:: RAW DATA ::
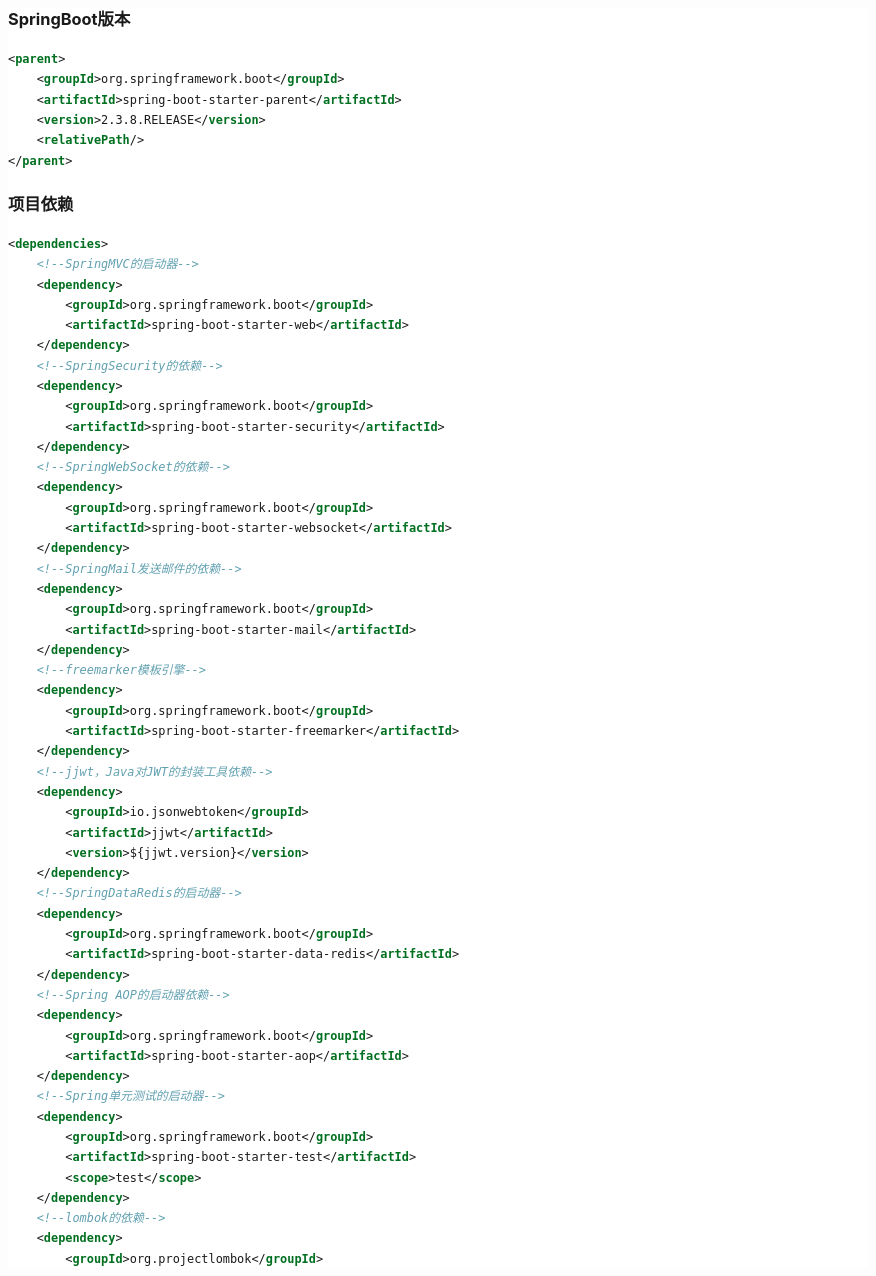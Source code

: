 
### SpringBoot版本
```xml
<parent>
    <groupId>org.springframework.boot</groupId>
    <artifactId>spring-boot-starter-parent</artifactId>
    <version>2.3.8.RELEASE</version>
    <relativePath/>
</parent>
```
### 项目依赖

```xml
<dependencies>
    <!--SpringMVC的启动器-->
    <dependency>
        <groupId>org.springframework.boot</groupId>
        <artifactId>spring-boot-starter-web</artifactId>
    </dependency>
    <!--SpringSecurity的依赖-->
    <dependency>
        <groupId>org.springframework.boot</groupId>
        <artifactId>spring-boot-starter-security</artifactId>
    </dependency>
    <!--SpringWebSocket的依赖-->
    <dependency>
        <groupId>org.springframework.boot</groupId>
        <artifactId>spring-boot-starter-websocket</artifactId>
    </dependency>
    <!--SpringMail发送邮件的依赖-->
    <dependency>
        <groupId>org.springframework.boot</groupId>
        <artifactId>spring-boot-starter-mail</artifactId>
    </dependency>
    <!--freemarker模板引擎-->
    <dependency>
        <groupId>org.springframework.boot</groupId>
        <artifactId>spring-boot-starter-freemarker</artifactId>
    </dependency>
    <!--jjwt，Java对JWT的封装工具依赖-->
    <dependency>
        <groupId>io.jsonwebtoken</groupId>
        <artifactId>jjwt</artifactId>
        <version>${jjwt.version}</version>
    </dependency>
    <!--SpringDataRedis的启动器-->
    <dependency>
        <groupId>org.springframework.boot</groupId>
        <artifactId>spring-boot-starter-data-redis</artifactId>
    </dependency>
    <!--Spring AOP的启动器依赖-->
    <dependency>
        <groupId>org.springframework.boot</groupId>
        <artifactId>spring-boot-starter-aop</artifactId>
    </dependency>
    <!--Spring单元测试的启动器-->
    <dependency>
        <groupId>org.springframework.boot</groupId>
        <artifactId>spring-boot-starter-test</artifactId>
        <scope>test</scope>
    </dependency>
    <!--lombok的依赖-->
    <dependency>
        <groupId>org.projectlombok</groupId>
```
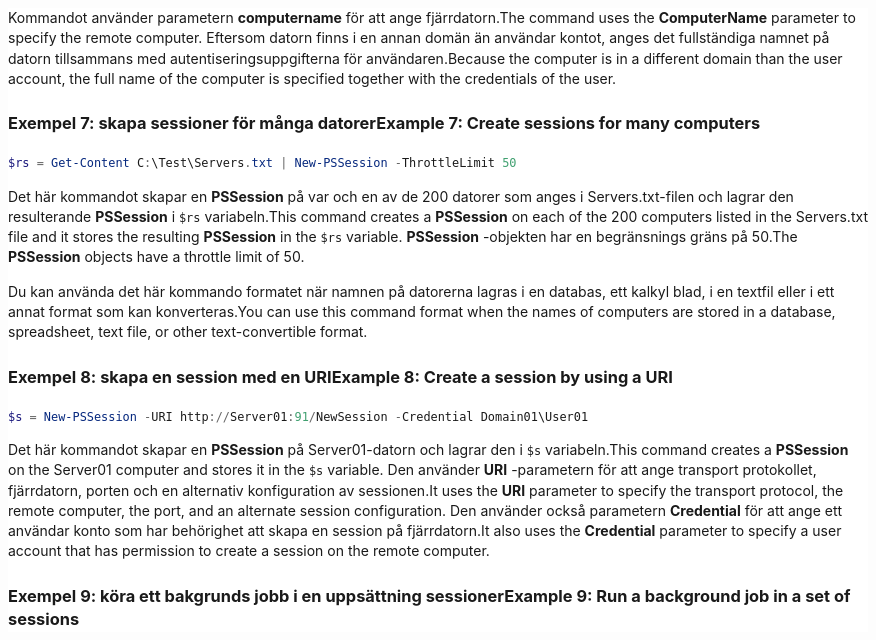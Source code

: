 <span data-ttu-id="e9ed7-161">Kommandot använder parametern **computername** för att ange fjärrdatorn.</span><span class="sxs-lookup"><span data-stu-id="e9ed7-161">The command uses the **ComputerName** parameter to specify the remote computer.</span></span> <span data-ttu-id="e9ed7-162">Eftersom datorn finns i en annan domän än användar kontot, anges det fullständiga namnet på datorn tillsammans med autentiseringsuppgifterna för användaren.</span><span class="sxs-lookup"><span data-stu-id="e9ed7-162">Because the computer is in a different domain than the user account, the full name of the computer is specified together with the credentials of the user.</span></span>

### <span data-ttu-id="e9ed7-163">Exempel 7: skapa sessioner för många datorer</span><span class="sxs-lookup"><span data-stu-id="e9ed7-163">Example 7: Create sessions for many computers</span></span>

```powershell
$rs = Get-Content C:\Test\Servers.txt | New-PSSession -ThrottleLimit 50
```

<span data-ttu-id="e9ed7-164">Det här kommandot skapar en **PSSession** på var och en av de 200 datorer som anges i Servers.txt-filen och lagrar den resulterande **PSSession** i `$rs` variabeln.</span><span class="sxs-lookup"><span data-stu-id="e9ed7-164">This command creates a **PSSession** on each of the 200 computers listed in the Servers.txt file and it stores the resulting **PSSession** in the `$rs` variable.</span></span> <span data-ttu-id="e9ed7-165">**PSSession** -objekten har en begränsnings gräns på 50.</span><span class="sxs-lookup"><span data-stu-id="e9ed7-165">The **PSSession** objects have a throttle limit of 50.</span></span>

<span data-ttu-id="e9ed7-166">Du kan använda det här kommando formatet när namnen på datorerna lagras i en databas, ett kalkyl blad, i en textfil eller i ett annat format som kan konverteras.</span><span class="sxs-lookup"><span data-stu-id="e9ed7-166">You can use this command format when the names of computers are stored in a database, spreadsheet, text file, or other text-convertible format.</span></span>

### <span data-ttu-id="e9ed7-167">Exempel 8: skapa en session med en URI</span><span class="sxs-lookup"><span data-stu-id="e9ed7-167">Example 8: Create a session by using a URI</span></span>

```powershell
$s = New-PSSession -URI http://Server01:91/NewSession -Credential Domain01\User01
```

<span data-ttu-id="e9ed7-168">Det här kommandot skapar en **PSSession** på Server01-datorn och lagrar den i `$s` variabeln.</span><span class="sxs-lookup"><span data-stu-id="e9ed7-168">This command creates a **PSSession** on the Server01 computer and stores it in the `$s` variable.</span></span> <span data-ttu-id="e9ed7-169">Den använder **URI** -parametern för att ange transport protokollet, fjärrdatorn, porten och en alternativ konfiguration av sessionen.</span><span class="sxs-lookup"><span data-stu-id="e9ed7-169">It uses the **URI** parameter to specify the transport protocol, the remote computer, the port, and an alternate session configuration.</span></span> <span data-ttu-id="e9ed7-170">Den använder också parametern **Credential** för att ange ett användar konto som har behörighet att skapa en session på fjärrdatorn.</span><span class="sxs-lookup"><span data-stu-id="e9ed7-170">It also uses the **Credential** parameter to specify a user account that has permission to create a session on the remote computer.</span></span>

### <span data-ttu-id="e9ed7-171">Exempel 9: köra ett bakgrunds jobb i en uppsättning sessioner</span><span class="sxs-lookup"><span data-stu-id="e9ed7-171">Example 9: Run a background job in a set of sessions</span></span>
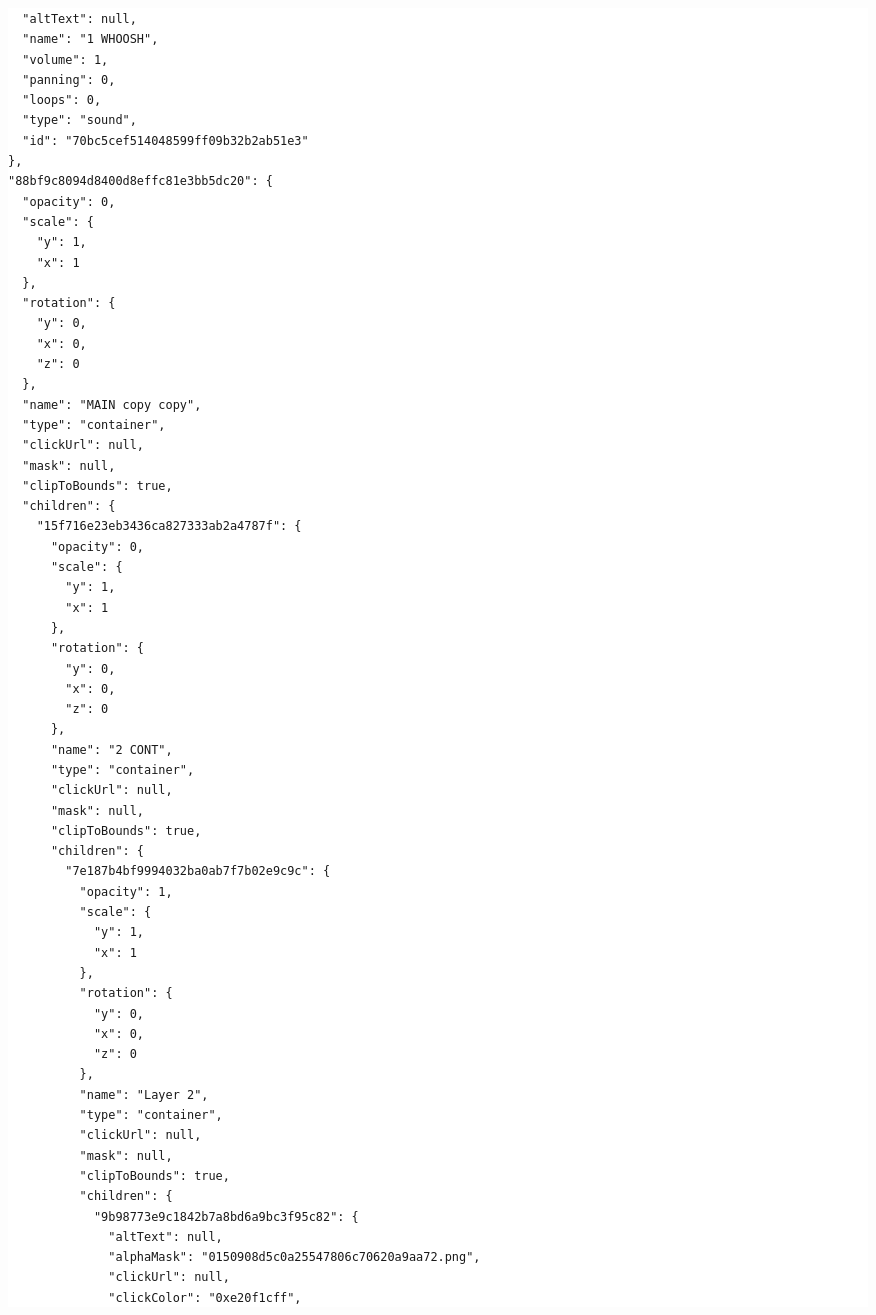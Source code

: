       "altText": null,
      "name": "1 WHOOSH",
      "volume": 1,
      "panning": 0,
      "loops": 0,
      "type": "sound",
      "id": "70bc5cef514048599ff09b32b2ab51e3"
    },
    "88bf9c8094d8400d8effc81e3bb5dc20": {
      "opacity": 0,
      "scale": {
        "y": 1,
        "x": 1
      },
      "rotation": {
        "y": 0,
        "x": 0,
        "z": 0
      },
      "name": "MAIN copy copy",
      "type": "container",
      "clickUrl": null,
      "mask": null,
      "clipToBounds": true,
      "children": {
        "15f716e23eb3436ca827333ab2a4787f": {
          "opacity": 0,
          "scale": {
            "y": 1,
            "x": 1
          },
          "rotation": {
            "y": 0,
            "x": 0,
            "z": 0
          },
          "name": "2 CONT",
          "type": "container",
          "clickUrl": null,
          "mask": null,
          "clipToBounds": true,
          "children": {
            "7e187b4bf9994032ba0ab7f7b02e9c9c": {
              "opacity": 1,
              "scale": {
                "y": 1,
                "x": 1
              },
              "rotation": {
                "y": 0,
                "x": 0,
                "z": 0
              },
              "name": "Layer 2",
              "type": "container",
              "clickUrl": null,
              "mask": null,
              "clipToBounds": true,
              "children": {
                "9b98773e9c1842b7a8bd6a9bc3f95c82": {
                  "altText": null,
                  "alphaMask": "0150908d5c0a25547806c70620a9aa72.png",
                  "clickUrl": null,
                  "clickColor": "0xe20f1cff",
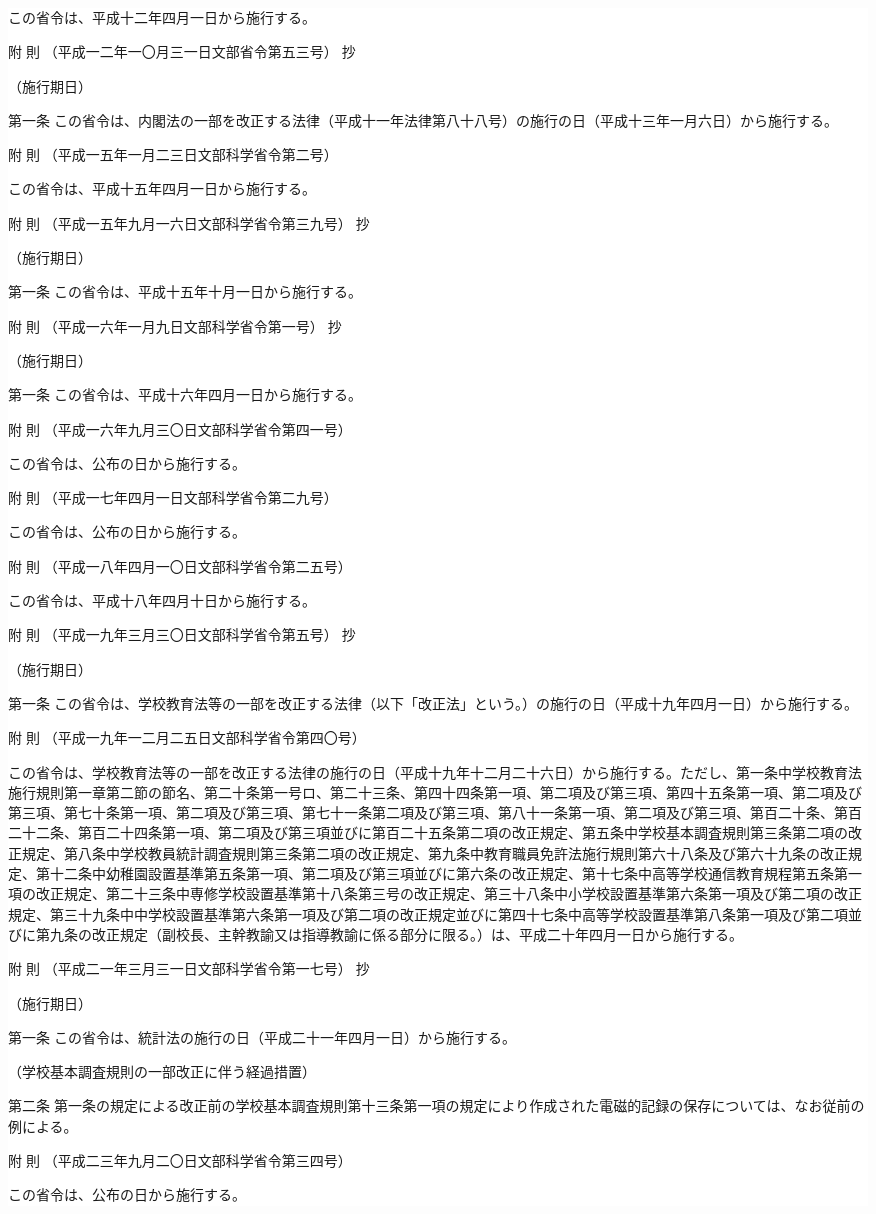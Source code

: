 この省令は、平成十二年四月一日から施行する。

附 則 （平成一二年一〇月三一日文部省令第五三号） 抄

（施行期日）

第一条 この省令は、内閣法の一部を改正する法律（平成十一年法律第八十八号）の施行の日（平成十三年一月六日）から施行する。

附 則 （平成一五年一月二三日文部科学省令第二号）

この省令は、平成十五年四月一日から施行する。

附 則 （平成一五年九月一六日文部科学省令第三九号） 抄

（施行期日）

第一条 この省令は、平成十五年十月一日から施行する。

附 則 （平成一六年一月九日文部科学省令第一号） 抄

（施行期日）

第一条 この省令は、平成十六年四月一日から施行する。

附 則 （平成一六年九月三〇日文部科学省令第四一号）

この省令は、公布の日から施行する。

附 則 （平成一七年四月一日文部科学省令第二九号）

この省令は、公布の日から施行する。

附 則 （平成一八年四月一〇日文部科学省令第二五号）

この省令は、平成十八年四月十日から施行する。

附 則 （平成一九年三月三〇日文部科学省令第五号） 抄

（施行期日）

第一条 この省令は、学校教育法等の一部を改正する法律（以下「改正法」という。）の施行の日（平成十九年四月一日）から施行する。

附 則 （平成一九年一二月二五日文部科学省令第四〇号）

この省令は、学校教育法等の一部を改正する法律の施行の日（平成十九年十二月二十六日）から施行する。ただし、第一条中学校教育法施行規則第一章第二節の節名、第二十条第一号ロ、第二十三条、第四十四条第一項、第二項及び第三項、第四十五条第一項、第二項及び第三項、第七十条第一項、第二項及び第三項、第七十一条第二項及び第三項、第八十一条第一項、第二項及び第三項、第百二十条、第百二十二条、第百二十四条第一項、第二項及び第三項並びに第百二十五条第二項の改正規定、第五条中学校基本調査規則第三条第二項の改正規定、第八条中学校教員統計調査規則第三条第二項の改正規定、第九条中教育職員免許法施行規則第六十八条及び第六十九条の改正規定、第十二条中幼稚園設置基準第五条第一項、第二項及び第三項並びに第六条の改正規定、第十七条中高等学校通信教育規程第五条第一項の改正規定、第二十三条中専修学校設置基準第十八条第三号の改正規定、第三十八条中小学校設置基準第六条第一項及び第二項の改正規定、第三十九条中中学校設置基準第六条第一項及び第二項の改正規定並びに第四十七条中高等学校設置基準第八条第一項及び第二項並びに第九条の改正規定（副校長、主幹教諭又は指導教諭に係る部分に限る。）は、平成二十年四月一日から施行する。

附 則 （平成二一年三月三一日文部科学省令第一七号） 抄

（施行期日）

第一条 この省令は、統計法の施行の日（平成二十一年四月一日）から施行する。

（学校基本調査規則の一部改正に伴う経過措置）

第二条 第一条の規定による改正前の学校基本調査規則第十三条第一項の規定により作成された電磁的記録の保存については、なお従前の例による。

附 則 （平成二三年九月二〇日文部科学省令第三四号）

この省令は、公布の日から施行する。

:: WORK REQUIRED ::
Output the number of lines above holding the word "clickUrl", and nothing besides it.

:: WRITTEN SOLUTION ::
4